## TASK PROMPT
Output only the entries, exactly as given, without the pictures.

## DATA SHOWN
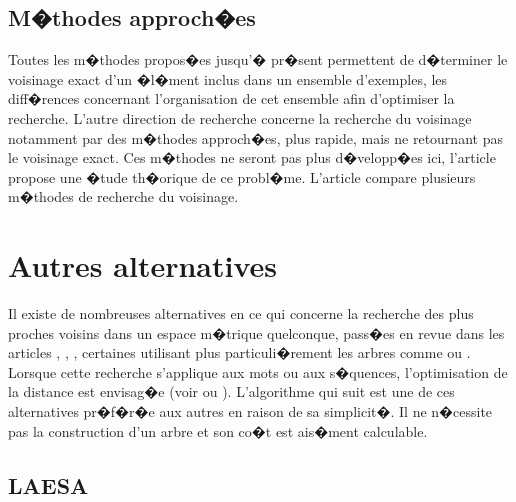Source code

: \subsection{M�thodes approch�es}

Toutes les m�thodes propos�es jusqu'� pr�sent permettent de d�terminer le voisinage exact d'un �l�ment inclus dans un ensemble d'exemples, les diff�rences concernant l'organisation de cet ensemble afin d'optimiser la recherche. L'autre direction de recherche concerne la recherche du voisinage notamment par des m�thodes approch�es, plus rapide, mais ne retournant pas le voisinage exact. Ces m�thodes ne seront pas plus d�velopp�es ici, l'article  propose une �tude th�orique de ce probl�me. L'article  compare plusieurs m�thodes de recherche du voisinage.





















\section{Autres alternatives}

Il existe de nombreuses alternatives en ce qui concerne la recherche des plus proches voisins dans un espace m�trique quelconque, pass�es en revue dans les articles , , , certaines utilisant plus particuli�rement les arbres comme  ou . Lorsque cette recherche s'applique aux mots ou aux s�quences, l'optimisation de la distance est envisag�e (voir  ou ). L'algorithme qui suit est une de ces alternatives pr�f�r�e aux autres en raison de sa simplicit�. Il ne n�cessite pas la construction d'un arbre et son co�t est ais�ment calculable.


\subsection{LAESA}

## RESPONSE BOX
Source code

: \subsection{M�thodes approch�es}

Toutes les m�thodes propos�es jusqu'� pr�sent permettent de d�terminer le voisinage exact d'un �l�ment inclus dans un ensemble d'exemples, les diff�rences concernant l'organisation de cet ensemble afin d'optimiser la recherche. L'autre direction de recherche concerne la recherche du voisinage notamment par des m�thodes approch�es, plus rapide, mais ne retournant pas le voisinage exact. Ces m�thodes ne seront pas plus d�velopp�es ici, l'article  propose une �tude th�orique de ce probl�me. L'article  compare plusieurs m�thodes de recherche du voisinage.





















\section{Autres alternatives}

Il existe de nombreuses alternatives en ce qui concerne la recherche des plus proches voisins dans un espace m�trique quelconque, pass�es en revue dans les articles , , , certaines utilisant plus particuli�rement les arbres comme  ou . Lorsque cette recherche s'applique aux mots ou aux s�quences, l'optimisation de la distance est envisag�e (voir  ou ). L'algorithme qui suit est une de ces alternatives pr�f�r�e aux autres en raison de sa simplicit�. Il ne n�cessite pas la construction d'un arbre et son co�t est ais�ment calculable.


\subsection{LAESA}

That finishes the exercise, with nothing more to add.